(Raw data Opens)

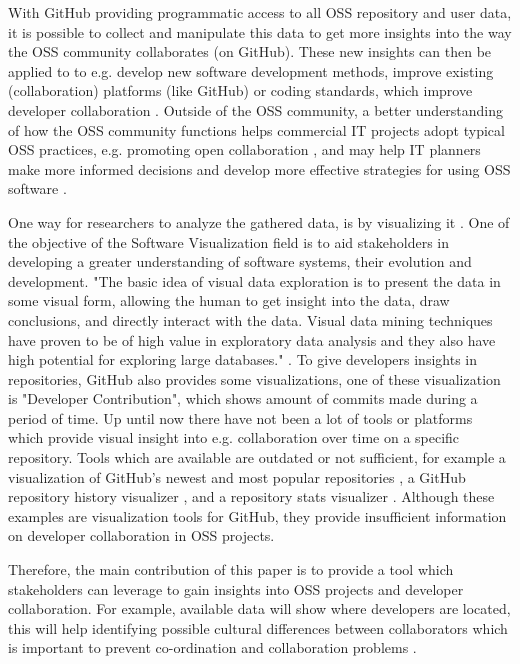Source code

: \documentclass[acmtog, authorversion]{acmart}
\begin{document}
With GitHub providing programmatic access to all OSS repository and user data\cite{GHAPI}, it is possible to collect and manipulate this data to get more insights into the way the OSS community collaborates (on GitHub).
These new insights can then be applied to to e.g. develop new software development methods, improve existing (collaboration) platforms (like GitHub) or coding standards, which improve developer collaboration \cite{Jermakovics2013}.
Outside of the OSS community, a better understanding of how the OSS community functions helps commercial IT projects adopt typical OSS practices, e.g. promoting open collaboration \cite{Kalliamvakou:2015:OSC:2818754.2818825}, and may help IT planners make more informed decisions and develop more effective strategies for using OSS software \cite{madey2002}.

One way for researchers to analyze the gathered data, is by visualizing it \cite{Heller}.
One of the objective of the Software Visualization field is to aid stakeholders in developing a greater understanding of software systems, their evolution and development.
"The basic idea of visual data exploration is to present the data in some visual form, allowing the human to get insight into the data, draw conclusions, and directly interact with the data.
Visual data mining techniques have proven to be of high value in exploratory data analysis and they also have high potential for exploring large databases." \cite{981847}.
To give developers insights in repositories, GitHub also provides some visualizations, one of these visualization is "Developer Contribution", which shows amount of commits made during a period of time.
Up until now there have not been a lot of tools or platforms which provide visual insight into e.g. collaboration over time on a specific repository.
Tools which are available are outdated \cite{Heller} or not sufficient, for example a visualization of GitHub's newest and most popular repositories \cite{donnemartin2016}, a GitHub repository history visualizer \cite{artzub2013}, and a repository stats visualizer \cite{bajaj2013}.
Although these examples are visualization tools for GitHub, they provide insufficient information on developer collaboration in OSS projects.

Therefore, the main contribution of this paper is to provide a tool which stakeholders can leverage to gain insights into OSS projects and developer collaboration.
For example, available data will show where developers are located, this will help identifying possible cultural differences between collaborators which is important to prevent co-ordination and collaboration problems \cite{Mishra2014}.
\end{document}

(Raw data Closes)
(Raw data Opens)

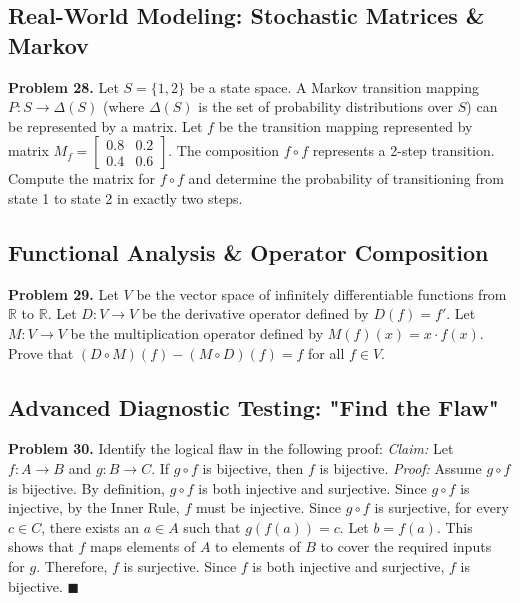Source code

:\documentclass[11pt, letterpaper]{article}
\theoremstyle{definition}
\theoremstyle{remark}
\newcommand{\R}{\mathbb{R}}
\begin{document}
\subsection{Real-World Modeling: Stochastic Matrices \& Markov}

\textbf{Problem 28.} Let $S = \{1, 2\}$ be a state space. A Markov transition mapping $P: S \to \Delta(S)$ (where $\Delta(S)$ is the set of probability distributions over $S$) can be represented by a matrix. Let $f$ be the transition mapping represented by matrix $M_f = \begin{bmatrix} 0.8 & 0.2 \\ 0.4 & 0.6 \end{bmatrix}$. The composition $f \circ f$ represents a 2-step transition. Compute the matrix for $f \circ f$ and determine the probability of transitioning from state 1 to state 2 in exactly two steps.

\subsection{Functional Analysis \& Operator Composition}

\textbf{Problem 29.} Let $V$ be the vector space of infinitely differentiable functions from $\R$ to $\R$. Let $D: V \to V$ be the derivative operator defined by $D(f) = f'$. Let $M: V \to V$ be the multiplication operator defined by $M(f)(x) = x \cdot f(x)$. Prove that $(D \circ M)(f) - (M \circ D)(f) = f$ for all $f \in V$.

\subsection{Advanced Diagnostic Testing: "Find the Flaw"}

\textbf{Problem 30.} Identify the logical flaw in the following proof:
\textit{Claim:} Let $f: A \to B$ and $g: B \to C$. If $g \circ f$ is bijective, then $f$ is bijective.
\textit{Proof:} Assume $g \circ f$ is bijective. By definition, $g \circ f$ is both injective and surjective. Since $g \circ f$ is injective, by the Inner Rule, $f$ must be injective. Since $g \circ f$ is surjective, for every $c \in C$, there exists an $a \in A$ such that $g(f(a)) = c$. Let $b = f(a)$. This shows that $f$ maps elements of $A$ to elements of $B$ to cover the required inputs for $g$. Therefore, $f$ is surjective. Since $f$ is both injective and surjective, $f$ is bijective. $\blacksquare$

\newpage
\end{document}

(Raw data Closes)

* [Your assignment]: Find the line with "with the data." in the material above. Reproduce it and each line after it up to and including the line with "Although these examples".

* [Response to the task]:
"The basic idea of visual data exploration is to present the data in some visual form, allowing the human to get insight into the data, draw conclusions, and directly interact with the data.
Visual data mining techniques have proven to be of high value in exploratory data analysis and they also have high potential for exploring large databases." \cite{981847}.
To give developers insights in repositories, GitHub also provides some visualizations, one of these visualization is "Developer Contribution", which shows amount of commits made during a period of time.
Up until now there have not been a lot of tools or platforms which provide visual insight into e.g. collaboration over time on a specific repository.
Tools which are available are outdated \cite{Heller} or not sufficient, for example a visualization of GitHub's newest and most popular repositories \cite{donnemartin2016}, a GitHub repository history visualizer \cite{artzub2013}, and a repository stats visualizer \cite{bajaj2013}.
Although these examples are visualization tools for GitHub, they provide insufficient information on developer collaboration in OSS projects.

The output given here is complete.